La ausencia es la mejor enemiga del lugar común,
porque es un lugar común ella misma.
En esta ocurrencia, de la que tal
vez no llegaría a inferirse nada, distingo una sucesión de palabras que quiere
pasar desapercibida, pero resalta por su malogrado disimulo: ¿la mejor enemiga?
¿Existe algo como una escala de enemigos? ¿Cuáles son los más temibles?
El poeta joven, o peor, el joven
poeta enamorado recolecta en los atributos de su amada los frutos más dulces de
su poesía. Un dulzor empalagoso y torpe: se han escrito los versos más cursis
sobre cabelleras y ojos, sobre manos y sonrisas y mejillas sonrosadas.
Quitémosle al poeta enamorado tales
atributos de la vista. No es necesaria la muerte ni la traición, ni un viaje
más allá del océano. Basta con mandar a quien los posee a un negocio ineludible al que no se le puede acompañar.
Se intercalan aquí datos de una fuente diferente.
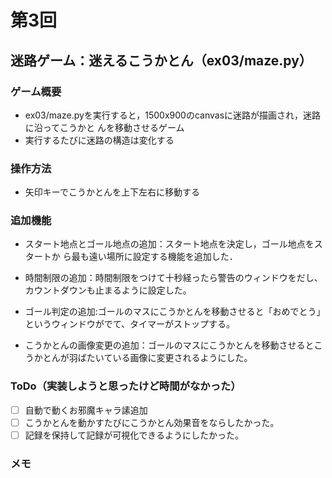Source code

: # 第3回
## 迷路ゲーム：迷えるこうかとん（ex03/maze.py）
### ゲーム概要
- ex03/maze.pyを実行すると，1500x900のcanvasに迷路が描画され，迷路に沿ってこうかと
んを移動させるゲーム
- 実行するたびに迷路の構造は変化する
### 操作方法
- 矢印キーでこうかとんを上下左右に移動する
### 追加機能
- スタート地点とゴール地点の追加：スタート地点を決定し，ゴール地点をスタートか
ら最も遠い場所に設定する機能を追加した．

- 時間制限の追加：時間制限をつけて十秒経ったら警告のウィンドウをだし、カウントダウンも止まるように設定した。

- ゴール判定の追加:ゴールのマスにこうかとんを移動させると「おめでとう」というウィンドウがでて、タイマーがストップする。

- こうかとんの画像変更の追加：ゴールのマスにこうかとんを移動させるとこうかとんが羽ばたいている画像に変更されるようにした。

### ToDo（実装しようと思ったけど時間がなかった）
- [ ] 自動で動くお邪魔キャラ䛾追加
- [ ] こうかとんを動かすたびにこうかとん効果音をならしたかった。
- [ ] 記録を保持して記録が可視化できるようにしたかった。
### メモ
Los poemas gustan cuando duelen.
Forzado a imaginar, en vez de
cabellera dorada, el viento que la mueve; en vez de claros ojos, las horas
oscuras; en vez de tersas manos, el áspero vacío que las contorna, los poetas amorosos
abastecen su almacén de figuraciones de especies más exóticas, de amargores más
extraños. Como cuando dejamos de ser niños y le perdemos el gusto a la leche
azucarada en favor de un café de notas cítricas o una cerveza de frescura
lupulada.
La poesía se colma, entonces, de la
ausencia y nuestra vulgar tendencia a asociar lo poético con lo amoroso hace del lugar
común un enemigo de los lugares comunes, porque lo más freceunte es escribir cuando
el objeto del amor está distante. Encontramos en esos escritos el regusto de
nuestro propio sufrimiento gracias al de un tercero, nos hermanamos
en la conmoción de lo comunicado. Leer sobre las gracias de un amado ajeno nos
impulsa a mantenernos lejos, avergonzados de habernos entrometido en otra
intimidad intempestivamente: la pareja de recién enamorados ocupa en un vagón
estrecho el asiento frente a nosotros. “No comas pan enfrente de los pobres” –dicta
el adagio.
No es que nos guste sufrir, sino
que la certeza de entender el sufrimiento genera un placer fraterno. Arena de
imágenes ausentes, el vacío del otro se vierte sobre el nuestro. El dios Hermes
entrega su mensaje y nos vamos con algo a casa.
Acaso es porque el ensayo esconde
su ficción en la trama de sus sofismas, pero sé que corro el riesgo de haber
dado a entender que quien escribe sobre amor en plena posesión no nos ofrece
nada. No es tanto así: más bien me viene la duda de que el amor pleno pueda ser
escrito, cuando vivirlo es demasiado superior y no hay quien prefiera rebajarse a la tarea de
ponerlo en palabras. Es su terreno esa intimidad a la que, si alguien nos
invita, es con una grosera generosidad que raya en la presunción y el
lucimiento.
La ausencia, que es un lugar común,
es la mejor enemiga de los lugares comunes. Es bien sabido en el arte de la
guerra que los enemigos se vuelven aliados frente a amenazas de mayor
envergadura sin que la enemistad original pierda su vigencia. ¡Qué paradoja! En
el lugar común de la ausencia es donde mejor se combate los lugares comunes,
donde más ricamente nos podemos comunicar: la plaza abierta de la ciudad a la
que convergemos cuando nos le hemos fugado a los cerrados muros de lo íntimo.